I have written about referential transparency before. In this article I would like to discuss “leaky abstractions” and why wrapr::let() supplies a useful (but leaky) abstraction for R programmers.



A common definition of an abstraction is (from the OSX dictionary):

the process of considering something independently of its associations, attributes, or concrete accompaniments.

In computer science this is commonly taken to mean “what something can be thought to do independent of caveats and implementation details.”

The magrittr abstraction

In R one traditionally thinks of the magrittr "%>%" pipe abstractly in the following way:

 Once "library(magrittr)" is loaded we can treat the expression:

   7 %>% sqrt()

 as if the programmer had written:


That is the abstraction of magrittr into terms one can reason about and plan over. You think of x %>% f() as a synonym for f(x). This is an abstraction because magrittr is not in fact implemented as a macro source-code re-write, but in in terms of function argument capture and delayed evaluation. And as Joel Spolsky famously wrote:

All non-trivial abstractions, to some degree, are leaky.

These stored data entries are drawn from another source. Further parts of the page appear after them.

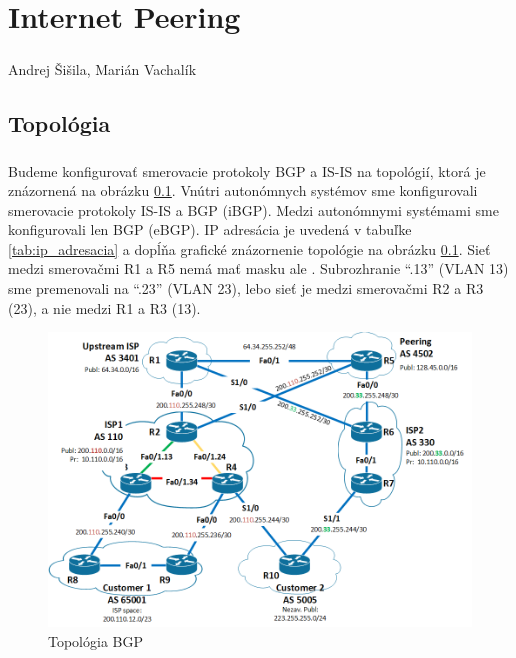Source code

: \documentclass[12pt,twoside,a4paper]{report}
\begin{document}

\setcounter{chapter}{1}
\chapter*{Internet Peering}
\paragraph{}
Andrej Šišila, Marián Vachalík

\tableofcontents

\newpage
\section{Topológia}
\paragraph{}
Budeme konfigurovať smerovacie protokoly BGP a IS-IS na topológií, ktorá je znázornená na obrázku \ref{fig:bgp_isis_topo}. Vnútri autonómnych systémov sme konfigurovali smerovacie protokoly IS-IS a BGP (iBGP). Medzi autonómnymi systémami sme konfigurovali len BGP (eBGP). IP adresácia je uvedená v tabuľke \ref{tab:ip_adresacia} a dopĺňa grafické znázornenie topológie na obrázku \ref{fig:bgp_isis_topo}. Sieť medzi smerovačmi R1 a R5 nemá mať masku  ale . Subrozhranie “.13” (VLAN 13) sme premenovali na “.23” (VLAN 23), lebo sieť je medzi smerovačmi R2 a R3 (23), a nie medzi R1 a R3 (13).

\begin{figure}[!htbp]
\centering
\includegraphics[width=14cm,keepaspectratio]{bgp_isis_topo}
\caption{Topológia BGP}
\label{fig:bgp_isis_topo}
\end{figure}
\end{document}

The magrittr pipe is non-trivial (in the sense of doing interesting work) because it works as if it were a syntax replacement even though you can use it more places than you could ask for such a syntax replacement. The upside is: magrittr makes two statements behave nearly equivalently. The downside is: we expect this to fail in some corner cases. This is not a criticism; it is as Bjarne Stroustrup wrote:

There are only two kinds of languages: the ones people complain about and the ones nobody uses.

The tidyeval/rlang abstraction

The package dplyr brings in a new package called rlang to supply a capability called tidyeval. Among the abstractions it supplies are: operators for quoting and un-quoting variable names. This allows code like the following, where a dplyr::select() takes a variable name from a user supplied variable (instead of the usual explicit take from the text of the dplyr::select() statement).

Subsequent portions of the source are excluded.